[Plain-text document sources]

--- START ---

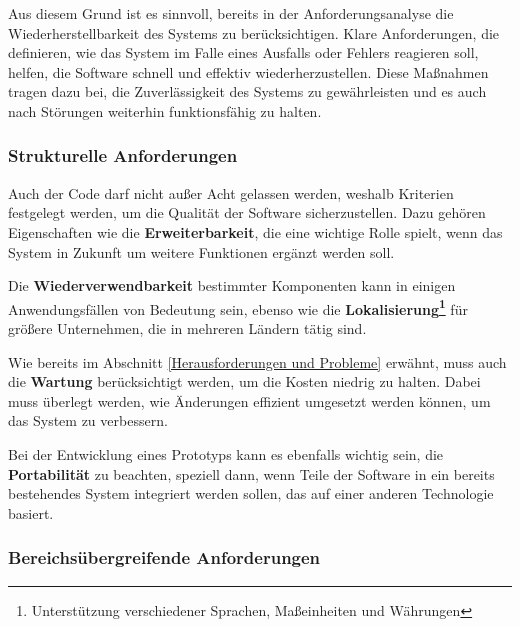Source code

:     Aus diesem Grund ist es sinnvoll, bereits in der Anforderungsanalyse die Wiederherstellbarkeit des Systems zu berücksichtigen. Klare Anforderungen, die definieren, wie das System im Falle eines Ausfalls oder Fehlers reagieren soll, helfen, die Software schnell und effektiv wiederherzustellen. Diese Maßnahmen tragen dazu bei, die Zuverlässigkeit des Systems zu gewährleisten und es auch nach Störungen weiterhin funktionsfähig zu halten.
    \cite{EA:Web09}
    
    
    
    \subsubsection{Strukturelle Anforderungen}
    
    Auch der Code darf nicht außer Acht gelassen werden, weshalb Kriterien festgelegt werden, um die Qualität der Software sicherzustellen. Dazu gehören Eigenschaften wie die \textbf{Erweiterbarkeit}, die eine wichtige Rolle spielt, wenn das System in Zukunft um weitere Funktionen ergänzt werden soll.
    
    Die \textbf{Wiederverwendbarkeit} bestimmter Komponenten kann in einigen Anwendungsfällen von Bedeutung sein, ebenso wie die \textbf{Lokalisierung\footnote{Unterstützung verschiedener Sprachen, Maßeinheiten und Währungen}} für größere Unternehmen, die in mehreren Ländern tätig sind.
    
    Wie bereits im Abschnitt \ref{Herausforderungen und Probleme} erwähnt, muss auch die \textbf{Wartung} berücksichtigt werden, um die Kosten niedrig zu halten. Dabei muss überlegt werden, wie Änderungen effizient umgesetzt werden können, um das System zu verbessern.
    
    Bei der Entwicklung eines Prototyps kann es ebenfalls wichtig sein, die \textbf{Portabilität} zu beachten, speziell dann, wenn Teile der Software in ein bereits bestehendes System integriert werden sollen, das auf einer anderen Technologie basiert. \\
    \cite[S. 59-60]{EA:Book02}
    
    
    
    \subsubsection{Bereichsübergreifende Anforderungen}
    
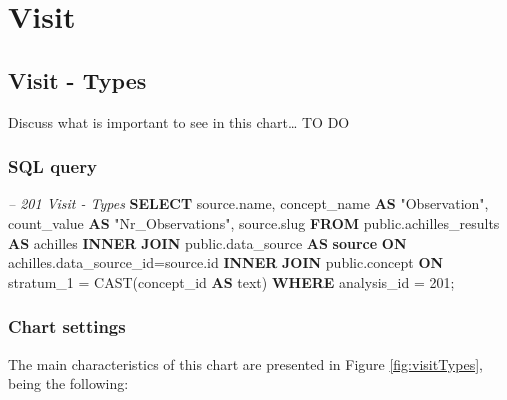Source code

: \documentclass[]{book}
\newenvironment{Shaded}{\begin{snugshade}}{\end{snugshade}}
\newcommand{\KeywordTok}[1]{\textcolor[rgb]{0.13,0.29,0.53}{\textbf{#1}}}
\newcommand{\DecValTok}[1]{\textcolor[rgb]{0.00,0.00,0.81}{#1}}
\newcommand{\CommentTok}[1]{\textcolor[rgb]{0.56,0.35,0.01}{\textit{#1}}}
\newcommand{\OtherTok}[1]{\textcolor[rgb]{0.56,0.35,0.01}{#1}}
\newcommand{\FunctionTok}[1]{\textcolor[rgb]{0.00,0.00,0.00}{#1}}
\newcommand{\NormalTok}[1]{#1}
\begin{document}
\chapter{Visit}\label{visit}

\section{Visit - Types}\label{visit---types}

Discuss what is important to see in this chart\ldots{} TO DO

\subsection{SQL query}\label{sql-query-13}

\begin{Shaded}
\begin{Highlighting}[]
\CommentTok{-- 201  Visit - Types}
\KeywordTok{SELECT}\NormalTok{ source.name, }
\NormalTok{       concept_name }\KeywordTok{AS} \OtherTok{"Observation"}\NormalTok{, }
\NormalTok{       count_value }\KeywordTok{AS} \OtherTok{"Nr_Observations"}\NormalTok{,}
\NormalTok{       source.slug}
\KeywordTok{FROM}\NormalTok{ public.achilles_results }\KeywordTok{AS}\NormalTok{ achilles }
    \KeywordTok{INNER} \KeywordTok{JOIN}\NormalTok{ public.data_source }\KeywordTok{AS} \KeywordTok{source} \KeywordTok{ON} 
\NormalTok{      achilles.data_source_id=source.id}
    \KeywordTok{INNER} \KeywordTok{JOIN}\NormalTok{ public.concept }\KeywordTok{ON} 
\NormalTok{      stratum_1 = }\FunctionTok{CAST}\NormalTok{(concept_id }\KeywordTok{AS}\NormalTok{ text)}
\KeywordTok{WHERE}\NormalTok{ analysis_id = }\DecValTok{201}\NormalTok{;}
\end{Highlighting}
\end{Shaded}

\subsection{Chart settings}\label{chart-settings-13}

The main characteristics of this chart are presented in Figure
\ref{fig:visitTypes}, being the following:
\end{document}
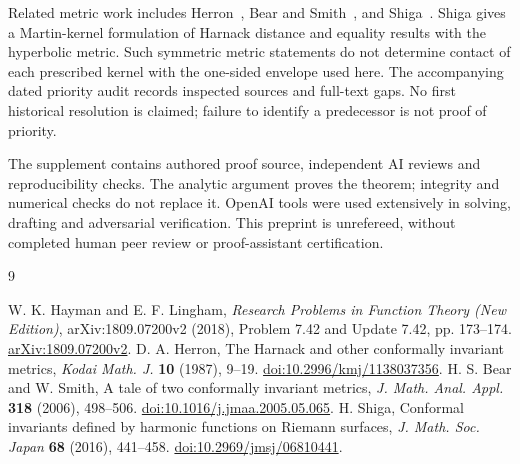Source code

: \documentclass[11pt]{article}
\begin{document}
Related metric work includes Herron~\cite{Herron}, Bear and Smith~\cite{BS}, and Shiga~\cite{Shiga}. Shiga gives a Martin-kernel formulation of Harnack distance and equality results with the hyperbolic metric. Such symmetric metric statements do not determine contact of each prescribed kernel with the one-sided envelope used here. The accompanying dated priority audit records inspected sources and full-text gaps. No first historical resolution is claimed; failure to identify a predecessor is not proof of priority.

The supplement contains authored proof source, independent AI reviews and reproducibility checks. The analytic argument proves the theorem; integrity and numerical checks do not replace it. OpenAI tools were used extensively in solving, drafting and adversarial verification. This preprint is unrefereed, without completed human peer review or proof-assistant certification.

\begin{thebibliography}{9}
\small\raggedright
{} W. K. Hayman and E. F. Lingham,
\emph{Research Problems in Function Theory (New Edition)},
arXiv:1809.07200v2 (2018), Problem 7.42 and Update 7.42, pp. 173--174.
\href{https://arxiv.org/abs/1809.07200v2}{arXiv:1809.07200v2}.
 D. A. Herron,
The Harnack and other conformally invariant metrics,
\emph{Kodai Math. J.} \textbf{10} (1987), 9--19.
\href{https://doi.org/10.2996/kmj/1138037356}{doi:10.2996/kmj/1138037356}.
 H. S. Bear and W. Smith,
A tale of two conformally invariant metrics,
\emph{J. Math. Anal. Appl.} \textbf{318} (2006), 498--506.
\href{https://doi.org/10.1016/j.jmaa.2005.05.065}{doi:10.1016/j.jmaa.2005.05.065}.
 H. Shiga,
Conformal invariants defined by harmonic functions on Riemann surfaces,
\emph{J. Math. Soc. Japan} \textbf{68} (2016), 441--458.
\href{https://doi.org/10.2969/jmsj/06810441}{doi:10.2969/jmsj/06810441}.
\end{thebibliography}
\end{document}
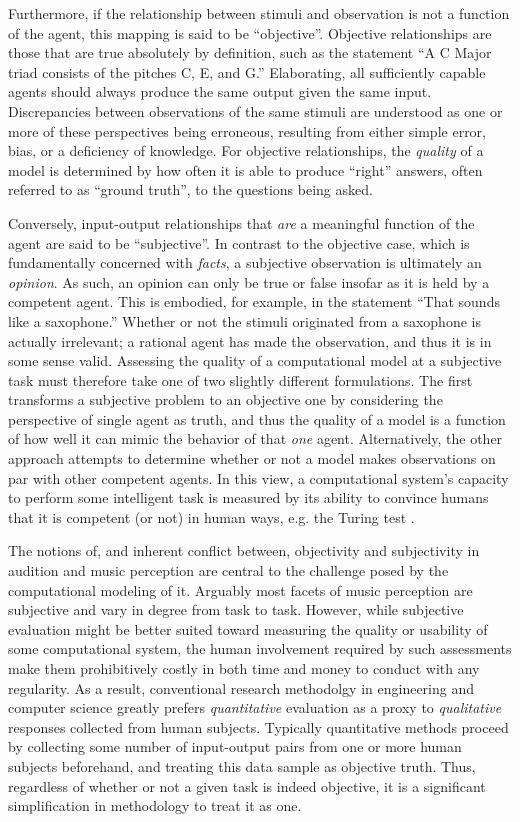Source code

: Furthermore, if the relationship between stimuli and observation is not a function of the agent, this mapping is said to be ``objective''.
Objective relationships are those that are true absolutely by definition, such as the statement ``A C Major triad consists of the pitches C, E, and G.''
Elaborating, all sufficiently capable agents should always produce the same output given the same input.
Discrepancies between observations of the same stimuli are understood as one or more of these perspectives being erroneous, resulting from either simple error, bias, or a deficiency of knowledge.
For objective relationships, the \emph{quality} of a model is determined by how often it is able to produce ``right'' answers, often referred to as ``ground truth'', to the questions being asked.

Conversely, input-output relationships that \emph{are} a meaningful function of the agent are said to be ``subjective''.
In contrast to the objective case, which is fundamentally concerned with \emph{facts}, a subjective observation is ultimately an \emph{opinion}.
As such, an opinion can only be true or false insofar as it is held by a competent agent.
This is embodied, for example, in the statement ``That sounds like a saxophone.''
Whether or not the stimuli originated from a saxophone is actually irrelevant;
a rational agent has made the observation, and thus it is in some sense valid.
Assessing the quality of a computational model at a subjective task must therefore take one of two slightly different formulations.
The first transforms a subjective problem to an objective one by considering the perspective of single agent as truth, and thus the quality of a model is a function of how well it can mimic the behavior of that \emph{one} agent.
Alternatively, the other approach attempts to determine whether or not a model makes observations on par with other competent agents. %
In this view, a computational system's capacity to perform some intelligent task is measured by its ability to convince humans that it is competent (or not) in human ways, e.g. the Turing test \cite{Turing1950Computing}.

The notions of, and inherent conflict between, objectivity and subjectivity in audition and music perception are central to the challenge posed by the computational modeling of it.
Arguably most facets of music perception are subjective and vary in degree from task to task.
However, while subjective evaluation might be better suited toward measuring the quality or usability of some computational system, the human involvement required by such assessments make them prohibitively costly in both time and money to conduct with any regularity.
As a result, conventional research methodolgy in engineering and computer science greatly prefers \emph{quantitative} evaluation as a proxy to \emph{qualitative} responses collected from human subjects.
Typically quantitative methods proceed by collecting some number of input-output pairs from one or more human subjects beforehand, and treating this data sample as objective truth.
Thus, regardless of whether or not a given task is indeed objective, it is a significant simplification in methodology to treat it as one.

--- END ---

### THE TASK
Return exactly the line that contains "As a result, conventional" and every line after it, through the last line of the records.

### EXERCISE SOLUTION
As a result, conventional research methodolgy in engineering and computer science greatly prefers \emph{quantitative} evaluation as a proxy to \emph{qualitative} responses collected from human subjects.
Typically quantitative methods proceed by collecting some number of input-output pairs from one or more human subjects beforehand, and treating this data sample as objective truth.
Thus, regardless of whether or not a given task is indeed objective, it is a significant simplification in methodology to treat it as one.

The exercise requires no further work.